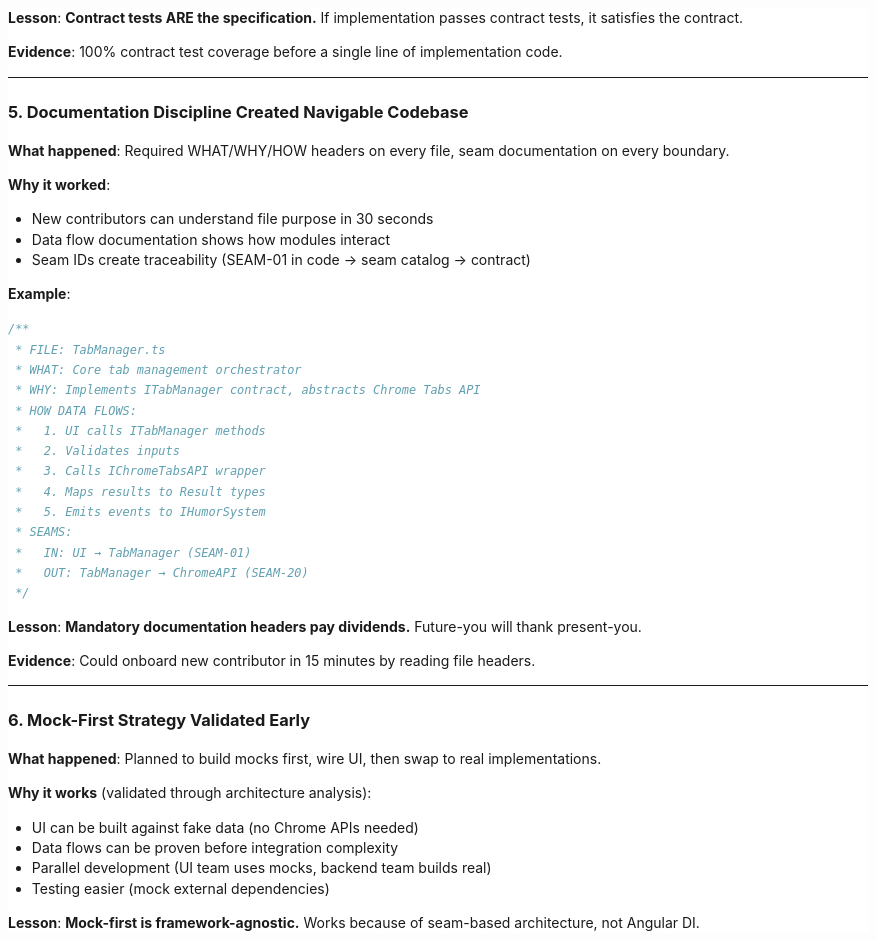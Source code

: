 
**Lesson**: **Contract tests ARE the specification.** If implementation passes contract tests, it satisfies the contract.

**Evidence**: 100% contract test coverage before a single line of implementation code.

---

### 5. **Documentation Discipline Created Navigable Codebase**

**What happened**: Required WHAT/WHY/HOW headers on every file, seam documentation on every boundary.

**Why it worked**:
- New contributors can understand file purpose in 30 seconds
- Data flow documentation shows how modules interact
- Seam IDs create traceability (SEAM-01 in code → seam catalog → contract)

**Example**:
```typescript
/**
 * FILE: TabManager.ts
 * WHAT: Core tab management orchestrator
 * WHY: Implements ITabManager contract, abstracts Chrome Tabs API
 * HOW DATA FLOWS:
 *   1. UI calls ITabManager methods
 *   2. Validates inputs
 *   3. Calls IChromeTabsAPI wrapper
 *   4. Maps results to Result types
 *   5. Emits events to IHumorSystem
 * SEAMS:
 *   IN: UI → TabManager (SEAM-01)
 *   OUT: TabManager → ChromeAPI (SEAM-20)
 */
```

**Lesson**: **Mandatory documentation headers pay dividends.** Future-you will thank present-you.

**Evidence**: Could onboard new contributor in 15 minutes by reading file headers.

---

### 6. **Mock-First Strategy Validated Early**

**What happened**: Planned to build mocks first, wire UI, then swap to real implementations.

**Why it works** (validated through architecture analysis):
- UI can be built against fake data (no Chrome APIs needed)
- Data flows can be proven before integration complexity
- Parallel development (UI team uses mocks, backend team builds real)
- Testing easier (mock external dependencies)

**Lesson**: **Mock-first is framework-agnostic.** Works because of seam-based architecture, not Angular DI.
------------
**Exercise description**. From the records above, give again exactly the lines running from the line with "to real implementations." to the line with "- Data flows", inclusive.

**Task result**.
**What happened**: Planned to build mocks first, wire UI, then swap to real implementations.

**Why it works** (validated through architecture analysis):
- UI can be built against fake data (no Chrome APIs needed)
- Data flows can be proven before integration complexity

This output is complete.